Pinnacle Point Group’s management and its creditor, Absa, withheld crucial information that could have stopped Trilinear Empowerment Trust from investing in a company that was about to go under, the commission of inquiry into the factors that led to Pinnacle Point’s liquidation heard yesterday.
Trilinear, which lost millions of rand in pension funds of members of the Southern African Clothing and Textile Workers’ Union, bought R100 million worth of Pinnacle Point shares in October 2009 on the premise that a project that would ensure Pinnacle Point’s continued existence was on track.
Absa and Pinnacle Point told Trilinear that the outstanding issues relating to the group’s proposed property development project in Nigeria, the Lagos Keys, had been sorted out, but this was not so. These included the requirement of a certificate of occupation and two environmental impact assessment certificates from the Nigerian government.
Former Trilinear fund manager David de Waal had approached Absa to find out if the project was on track, but claims that he was misled.
However, Stephen van Coller, Absa Capital’s chief executive, told the commission that the bank “took trust in Pinnacle Point’s management that these issues would be sorted out”, and was simply communicating what it had been told to Trilinear.
“Management was telling us that this would be resolved. There was a lot of trust at hand here that this was going to happen. Otherwise we would not have put in R55m,” Van Coller said.
He said the Pinnacle Point chief executive at the time, Hendrik Pretorius, told Absa that the company had a close relationship with the Nigerian government and that getting the required certificates was a mere formality.
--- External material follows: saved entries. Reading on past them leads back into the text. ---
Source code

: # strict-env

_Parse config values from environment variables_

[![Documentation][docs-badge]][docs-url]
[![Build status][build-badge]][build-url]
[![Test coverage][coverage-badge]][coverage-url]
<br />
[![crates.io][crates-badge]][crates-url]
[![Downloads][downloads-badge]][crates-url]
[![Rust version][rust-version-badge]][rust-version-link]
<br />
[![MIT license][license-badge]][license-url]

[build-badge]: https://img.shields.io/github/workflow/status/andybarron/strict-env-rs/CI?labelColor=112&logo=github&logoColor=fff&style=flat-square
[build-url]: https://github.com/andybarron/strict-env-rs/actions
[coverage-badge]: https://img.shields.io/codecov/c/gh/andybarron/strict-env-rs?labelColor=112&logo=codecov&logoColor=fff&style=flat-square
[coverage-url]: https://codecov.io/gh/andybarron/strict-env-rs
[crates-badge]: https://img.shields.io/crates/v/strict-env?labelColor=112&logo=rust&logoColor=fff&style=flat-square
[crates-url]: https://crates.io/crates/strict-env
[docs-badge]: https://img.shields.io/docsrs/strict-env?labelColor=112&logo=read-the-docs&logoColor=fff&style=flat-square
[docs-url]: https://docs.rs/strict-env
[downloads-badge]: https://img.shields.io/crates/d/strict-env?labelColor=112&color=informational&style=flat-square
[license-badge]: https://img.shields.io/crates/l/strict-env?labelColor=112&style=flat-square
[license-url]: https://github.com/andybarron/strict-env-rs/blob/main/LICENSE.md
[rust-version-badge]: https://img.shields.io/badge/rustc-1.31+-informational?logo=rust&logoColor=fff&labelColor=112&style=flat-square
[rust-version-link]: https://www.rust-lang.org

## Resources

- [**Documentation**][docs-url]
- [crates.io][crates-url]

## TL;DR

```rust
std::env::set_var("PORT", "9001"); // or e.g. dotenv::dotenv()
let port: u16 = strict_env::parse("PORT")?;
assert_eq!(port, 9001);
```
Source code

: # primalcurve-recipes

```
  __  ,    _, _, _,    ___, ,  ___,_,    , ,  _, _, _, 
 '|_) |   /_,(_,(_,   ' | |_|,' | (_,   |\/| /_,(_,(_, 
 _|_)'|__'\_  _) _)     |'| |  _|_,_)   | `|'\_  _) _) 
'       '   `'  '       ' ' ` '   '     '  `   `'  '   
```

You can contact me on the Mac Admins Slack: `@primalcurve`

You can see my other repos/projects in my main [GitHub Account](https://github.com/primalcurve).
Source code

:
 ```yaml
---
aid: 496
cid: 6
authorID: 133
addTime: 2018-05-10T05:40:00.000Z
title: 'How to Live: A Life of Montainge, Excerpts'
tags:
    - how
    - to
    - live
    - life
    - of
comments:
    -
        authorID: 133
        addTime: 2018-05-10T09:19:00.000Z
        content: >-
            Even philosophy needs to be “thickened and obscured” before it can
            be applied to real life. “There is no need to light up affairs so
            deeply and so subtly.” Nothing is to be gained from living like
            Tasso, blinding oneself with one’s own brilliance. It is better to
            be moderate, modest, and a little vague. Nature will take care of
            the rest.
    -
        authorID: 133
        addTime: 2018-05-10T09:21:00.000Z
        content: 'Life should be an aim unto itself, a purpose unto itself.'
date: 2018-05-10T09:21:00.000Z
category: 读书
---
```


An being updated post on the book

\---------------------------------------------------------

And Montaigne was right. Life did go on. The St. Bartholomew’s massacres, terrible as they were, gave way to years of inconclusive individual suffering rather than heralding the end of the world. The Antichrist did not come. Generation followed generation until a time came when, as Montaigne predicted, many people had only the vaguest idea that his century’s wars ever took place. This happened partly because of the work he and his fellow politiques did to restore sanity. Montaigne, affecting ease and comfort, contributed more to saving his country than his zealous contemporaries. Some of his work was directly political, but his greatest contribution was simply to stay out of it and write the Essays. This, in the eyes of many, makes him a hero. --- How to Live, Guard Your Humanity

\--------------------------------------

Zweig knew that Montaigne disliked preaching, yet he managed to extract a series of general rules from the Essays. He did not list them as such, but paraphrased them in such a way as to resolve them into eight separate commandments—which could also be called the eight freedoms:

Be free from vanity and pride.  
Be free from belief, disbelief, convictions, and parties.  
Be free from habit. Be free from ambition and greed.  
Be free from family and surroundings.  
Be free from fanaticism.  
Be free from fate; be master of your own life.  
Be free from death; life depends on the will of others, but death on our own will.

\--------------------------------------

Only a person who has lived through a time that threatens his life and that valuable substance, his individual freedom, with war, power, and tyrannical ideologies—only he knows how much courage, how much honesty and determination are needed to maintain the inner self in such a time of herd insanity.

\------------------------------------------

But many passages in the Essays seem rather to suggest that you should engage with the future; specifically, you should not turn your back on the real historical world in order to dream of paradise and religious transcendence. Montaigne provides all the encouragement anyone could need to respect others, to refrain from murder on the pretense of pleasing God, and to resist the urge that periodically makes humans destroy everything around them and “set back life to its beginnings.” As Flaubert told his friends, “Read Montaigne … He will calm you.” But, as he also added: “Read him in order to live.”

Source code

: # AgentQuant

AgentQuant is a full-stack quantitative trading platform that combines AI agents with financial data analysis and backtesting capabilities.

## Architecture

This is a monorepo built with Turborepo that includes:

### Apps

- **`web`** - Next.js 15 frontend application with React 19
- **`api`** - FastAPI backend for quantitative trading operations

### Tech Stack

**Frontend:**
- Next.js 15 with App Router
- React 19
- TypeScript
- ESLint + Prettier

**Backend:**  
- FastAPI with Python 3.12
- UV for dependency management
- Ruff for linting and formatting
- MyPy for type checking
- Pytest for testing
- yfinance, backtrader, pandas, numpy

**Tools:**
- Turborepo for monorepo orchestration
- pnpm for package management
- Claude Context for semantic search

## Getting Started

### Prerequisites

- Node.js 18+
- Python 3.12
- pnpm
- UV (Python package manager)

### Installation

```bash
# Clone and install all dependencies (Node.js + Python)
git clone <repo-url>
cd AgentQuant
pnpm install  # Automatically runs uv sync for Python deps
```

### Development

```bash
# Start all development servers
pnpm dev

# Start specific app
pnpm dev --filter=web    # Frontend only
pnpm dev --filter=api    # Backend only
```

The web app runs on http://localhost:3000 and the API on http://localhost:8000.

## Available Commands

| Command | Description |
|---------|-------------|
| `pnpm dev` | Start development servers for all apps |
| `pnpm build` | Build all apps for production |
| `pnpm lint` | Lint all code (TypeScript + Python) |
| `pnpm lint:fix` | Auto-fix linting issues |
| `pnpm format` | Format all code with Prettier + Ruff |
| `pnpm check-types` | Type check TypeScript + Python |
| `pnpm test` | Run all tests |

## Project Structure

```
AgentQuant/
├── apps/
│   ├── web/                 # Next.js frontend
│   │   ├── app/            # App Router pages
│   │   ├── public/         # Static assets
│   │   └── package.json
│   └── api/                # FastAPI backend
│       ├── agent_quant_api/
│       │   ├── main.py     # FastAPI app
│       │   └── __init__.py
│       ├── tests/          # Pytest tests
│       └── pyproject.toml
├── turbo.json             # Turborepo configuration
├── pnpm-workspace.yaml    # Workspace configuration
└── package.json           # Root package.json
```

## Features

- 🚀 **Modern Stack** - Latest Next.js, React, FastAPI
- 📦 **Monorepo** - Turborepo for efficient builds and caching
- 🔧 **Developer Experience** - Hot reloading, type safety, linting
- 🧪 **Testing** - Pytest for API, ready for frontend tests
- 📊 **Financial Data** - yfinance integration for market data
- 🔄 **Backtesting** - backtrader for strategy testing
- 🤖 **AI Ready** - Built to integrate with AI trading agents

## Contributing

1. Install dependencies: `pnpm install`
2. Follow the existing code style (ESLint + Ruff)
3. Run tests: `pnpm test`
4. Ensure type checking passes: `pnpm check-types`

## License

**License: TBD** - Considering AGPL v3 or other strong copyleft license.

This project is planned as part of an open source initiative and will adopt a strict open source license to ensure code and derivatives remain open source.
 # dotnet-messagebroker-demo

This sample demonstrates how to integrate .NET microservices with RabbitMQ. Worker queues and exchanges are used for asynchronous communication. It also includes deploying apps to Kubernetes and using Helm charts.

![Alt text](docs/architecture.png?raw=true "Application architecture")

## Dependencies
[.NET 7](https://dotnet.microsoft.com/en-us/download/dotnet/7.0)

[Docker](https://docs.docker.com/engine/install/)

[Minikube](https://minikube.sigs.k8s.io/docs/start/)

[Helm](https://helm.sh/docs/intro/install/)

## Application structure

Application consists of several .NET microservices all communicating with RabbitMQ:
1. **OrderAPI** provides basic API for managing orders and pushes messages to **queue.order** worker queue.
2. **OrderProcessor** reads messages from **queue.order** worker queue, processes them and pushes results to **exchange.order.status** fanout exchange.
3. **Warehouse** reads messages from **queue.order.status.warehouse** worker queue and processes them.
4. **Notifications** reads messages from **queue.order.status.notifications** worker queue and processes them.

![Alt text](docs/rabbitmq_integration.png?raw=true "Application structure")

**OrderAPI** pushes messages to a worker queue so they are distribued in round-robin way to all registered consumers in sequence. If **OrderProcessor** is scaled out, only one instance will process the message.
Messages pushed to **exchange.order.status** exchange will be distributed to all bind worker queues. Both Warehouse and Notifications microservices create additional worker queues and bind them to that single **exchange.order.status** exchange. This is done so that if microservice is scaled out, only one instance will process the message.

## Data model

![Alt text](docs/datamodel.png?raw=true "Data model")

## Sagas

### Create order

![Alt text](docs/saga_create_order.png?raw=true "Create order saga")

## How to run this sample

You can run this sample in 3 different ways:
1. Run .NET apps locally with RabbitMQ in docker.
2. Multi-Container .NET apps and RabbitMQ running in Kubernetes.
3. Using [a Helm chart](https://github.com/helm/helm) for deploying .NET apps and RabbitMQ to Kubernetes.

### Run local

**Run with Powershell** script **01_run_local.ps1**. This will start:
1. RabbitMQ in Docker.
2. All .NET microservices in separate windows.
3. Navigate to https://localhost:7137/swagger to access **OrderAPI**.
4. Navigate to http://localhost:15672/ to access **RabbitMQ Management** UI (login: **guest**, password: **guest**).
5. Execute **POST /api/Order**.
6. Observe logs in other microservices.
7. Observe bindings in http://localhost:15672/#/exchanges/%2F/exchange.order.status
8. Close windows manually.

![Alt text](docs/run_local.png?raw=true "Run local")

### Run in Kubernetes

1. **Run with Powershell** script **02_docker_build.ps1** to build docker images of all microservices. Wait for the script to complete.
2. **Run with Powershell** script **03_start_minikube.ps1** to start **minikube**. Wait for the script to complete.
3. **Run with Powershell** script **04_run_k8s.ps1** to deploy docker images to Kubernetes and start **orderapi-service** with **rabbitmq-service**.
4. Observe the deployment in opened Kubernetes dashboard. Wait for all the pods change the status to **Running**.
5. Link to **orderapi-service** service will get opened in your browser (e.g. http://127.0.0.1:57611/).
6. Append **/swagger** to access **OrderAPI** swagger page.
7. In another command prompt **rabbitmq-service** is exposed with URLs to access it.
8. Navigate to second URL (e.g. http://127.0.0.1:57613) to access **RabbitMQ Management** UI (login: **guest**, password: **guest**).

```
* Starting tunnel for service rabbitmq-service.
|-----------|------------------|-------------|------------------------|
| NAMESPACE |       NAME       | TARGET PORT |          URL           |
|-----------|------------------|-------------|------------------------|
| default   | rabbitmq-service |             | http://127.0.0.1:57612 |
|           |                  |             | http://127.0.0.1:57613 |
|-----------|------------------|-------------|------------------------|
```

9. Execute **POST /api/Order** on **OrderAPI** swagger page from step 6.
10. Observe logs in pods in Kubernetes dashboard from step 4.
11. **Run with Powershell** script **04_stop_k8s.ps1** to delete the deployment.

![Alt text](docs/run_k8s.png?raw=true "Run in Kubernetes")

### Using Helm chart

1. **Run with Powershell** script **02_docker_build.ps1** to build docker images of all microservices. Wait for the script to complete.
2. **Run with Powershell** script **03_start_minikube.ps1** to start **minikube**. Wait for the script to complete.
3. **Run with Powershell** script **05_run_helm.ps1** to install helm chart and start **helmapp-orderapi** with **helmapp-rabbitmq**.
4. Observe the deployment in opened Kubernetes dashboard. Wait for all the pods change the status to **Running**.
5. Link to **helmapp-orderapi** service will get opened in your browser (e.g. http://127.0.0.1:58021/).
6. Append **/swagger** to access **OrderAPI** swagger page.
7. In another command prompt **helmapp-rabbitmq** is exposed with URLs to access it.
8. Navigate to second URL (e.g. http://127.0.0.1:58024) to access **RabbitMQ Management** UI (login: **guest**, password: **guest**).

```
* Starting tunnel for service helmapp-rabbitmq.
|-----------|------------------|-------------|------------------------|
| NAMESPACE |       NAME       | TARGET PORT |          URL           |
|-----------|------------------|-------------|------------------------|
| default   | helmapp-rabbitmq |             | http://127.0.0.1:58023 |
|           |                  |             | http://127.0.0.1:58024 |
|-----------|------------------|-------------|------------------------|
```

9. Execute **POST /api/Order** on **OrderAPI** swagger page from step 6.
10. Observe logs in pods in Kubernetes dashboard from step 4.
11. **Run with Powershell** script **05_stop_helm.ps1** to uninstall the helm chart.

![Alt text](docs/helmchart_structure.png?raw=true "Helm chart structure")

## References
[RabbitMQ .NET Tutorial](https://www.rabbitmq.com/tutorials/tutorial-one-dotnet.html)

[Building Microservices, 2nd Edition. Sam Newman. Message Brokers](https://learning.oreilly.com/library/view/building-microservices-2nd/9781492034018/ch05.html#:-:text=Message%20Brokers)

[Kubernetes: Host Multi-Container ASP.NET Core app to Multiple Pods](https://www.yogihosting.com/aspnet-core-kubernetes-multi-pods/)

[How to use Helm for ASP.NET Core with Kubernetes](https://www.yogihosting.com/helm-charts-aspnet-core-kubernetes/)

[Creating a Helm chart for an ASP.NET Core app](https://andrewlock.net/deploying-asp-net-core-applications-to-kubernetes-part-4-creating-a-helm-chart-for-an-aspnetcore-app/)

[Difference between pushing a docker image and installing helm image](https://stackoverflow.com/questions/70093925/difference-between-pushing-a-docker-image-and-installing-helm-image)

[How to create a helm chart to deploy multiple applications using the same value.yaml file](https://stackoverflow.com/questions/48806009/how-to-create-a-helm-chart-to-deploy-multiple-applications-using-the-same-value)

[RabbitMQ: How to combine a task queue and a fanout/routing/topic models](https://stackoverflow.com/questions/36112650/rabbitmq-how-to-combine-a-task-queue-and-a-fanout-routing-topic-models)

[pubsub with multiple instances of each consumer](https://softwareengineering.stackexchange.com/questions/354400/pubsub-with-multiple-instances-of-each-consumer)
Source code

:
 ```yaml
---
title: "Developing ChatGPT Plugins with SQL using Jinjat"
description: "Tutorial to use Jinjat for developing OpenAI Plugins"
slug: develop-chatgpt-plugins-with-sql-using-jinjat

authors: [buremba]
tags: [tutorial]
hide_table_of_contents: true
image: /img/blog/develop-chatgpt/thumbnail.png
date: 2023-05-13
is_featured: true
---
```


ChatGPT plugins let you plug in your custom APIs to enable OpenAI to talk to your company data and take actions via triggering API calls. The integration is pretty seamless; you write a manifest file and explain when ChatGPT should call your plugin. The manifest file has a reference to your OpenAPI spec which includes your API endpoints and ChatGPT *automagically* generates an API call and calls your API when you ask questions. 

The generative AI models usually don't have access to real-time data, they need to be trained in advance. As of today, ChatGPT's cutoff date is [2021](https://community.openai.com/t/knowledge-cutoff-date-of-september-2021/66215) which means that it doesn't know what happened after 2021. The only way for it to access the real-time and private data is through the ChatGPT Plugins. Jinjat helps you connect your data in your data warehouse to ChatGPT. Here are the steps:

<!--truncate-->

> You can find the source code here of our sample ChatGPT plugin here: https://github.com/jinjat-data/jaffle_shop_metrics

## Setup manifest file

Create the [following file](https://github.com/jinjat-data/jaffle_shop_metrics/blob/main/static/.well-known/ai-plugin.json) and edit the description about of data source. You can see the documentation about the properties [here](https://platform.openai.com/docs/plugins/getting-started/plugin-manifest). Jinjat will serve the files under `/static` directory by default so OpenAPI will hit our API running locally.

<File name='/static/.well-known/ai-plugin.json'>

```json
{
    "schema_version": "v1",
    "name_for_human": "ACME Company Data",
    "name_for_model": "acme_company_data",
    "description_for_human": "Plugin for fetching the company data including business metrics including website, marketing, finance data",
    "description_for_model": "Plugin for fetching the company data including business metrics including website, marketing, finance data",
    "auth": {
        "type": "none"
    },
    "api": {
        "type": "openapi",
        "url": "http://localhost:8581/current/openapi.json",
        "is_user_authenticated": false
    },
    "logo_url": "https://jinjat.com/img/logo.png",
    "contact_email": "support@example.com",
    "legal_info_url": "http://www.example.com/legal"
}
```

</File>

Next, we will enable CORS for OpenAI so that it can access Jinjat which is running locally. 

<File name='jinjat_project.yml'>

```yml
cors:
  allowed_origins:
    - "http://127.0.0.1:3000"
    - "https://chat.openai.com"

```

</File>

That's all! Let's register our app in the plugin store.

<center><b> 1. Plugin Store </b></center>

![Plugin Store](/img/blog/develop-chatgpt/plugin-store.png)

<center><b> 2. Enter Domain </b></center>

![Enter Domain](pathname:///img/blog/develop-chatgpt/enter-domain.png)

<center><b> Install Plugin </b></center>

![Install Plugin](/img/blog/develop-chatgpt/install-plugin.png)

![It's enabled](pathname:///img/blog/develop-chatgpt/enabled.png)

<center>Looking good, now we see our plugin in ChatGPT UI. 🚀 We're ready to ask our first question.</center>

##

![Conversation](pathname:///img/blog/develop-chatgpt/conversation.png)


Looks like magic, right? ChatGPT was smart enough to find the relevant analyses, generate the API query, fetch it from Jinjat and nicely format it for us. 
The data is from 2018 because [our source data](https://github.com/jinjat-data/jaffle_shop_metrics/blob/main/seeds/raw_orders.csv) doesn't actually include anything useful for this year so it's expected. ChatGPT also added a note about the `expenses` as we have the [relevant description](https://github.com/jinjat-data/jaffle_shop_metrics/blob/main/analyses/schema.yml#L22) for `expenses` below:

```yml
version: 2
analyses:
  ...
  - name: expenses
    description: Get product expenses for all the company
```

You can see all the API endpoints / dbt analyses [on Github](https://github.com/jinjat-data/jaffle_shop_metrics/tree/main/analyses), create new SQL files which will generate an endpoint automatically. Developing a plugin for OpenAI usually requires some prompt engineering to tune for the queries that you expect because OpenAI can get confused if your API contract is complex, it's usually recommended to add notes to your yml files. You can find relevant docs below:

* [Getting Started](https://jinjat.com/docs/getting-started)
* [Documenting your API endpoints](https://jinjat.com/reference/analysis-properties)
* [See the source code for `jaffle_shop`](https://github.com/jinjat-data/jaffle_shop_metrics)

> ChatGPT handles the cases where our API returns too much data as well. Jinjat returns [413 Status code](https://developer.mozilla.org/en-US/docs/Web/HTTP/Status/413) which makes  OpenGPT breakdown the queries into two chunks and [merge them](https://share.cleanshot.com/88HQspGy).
The commissioner, retired Judge Meyer Joffe, asked: “I have difficulty understanding your reply [to Trilinear]. How could these matters have been resolved because the precedent conditions hadn’t been filled?”
Absa also refused to share its due diligence report with Trilinear.
Van Coller said: “
De Waal asked about our due diligence report but I don’t think it was Absa’s responsibility to tell them if the land rights were secured. They were supposed to do their own due diligence or go back to Pinnacle Point.”
But advocate Gavin Woodland laid the blame at Absa’s door for not disclosing what it knew to Trilinear.
“Whether you like it or not, Absa was part and parcel of that transaction,” he said.
Although it was Pinnacle Point’s financial advisers, Rothschild, that proposed that the company issue shares to rescue itself from potential liquidation, it was Absa that came up with the initial rescue plan. It was also the bank that said Pinnacle Point needed to raise R100m from shareholders other than Absa.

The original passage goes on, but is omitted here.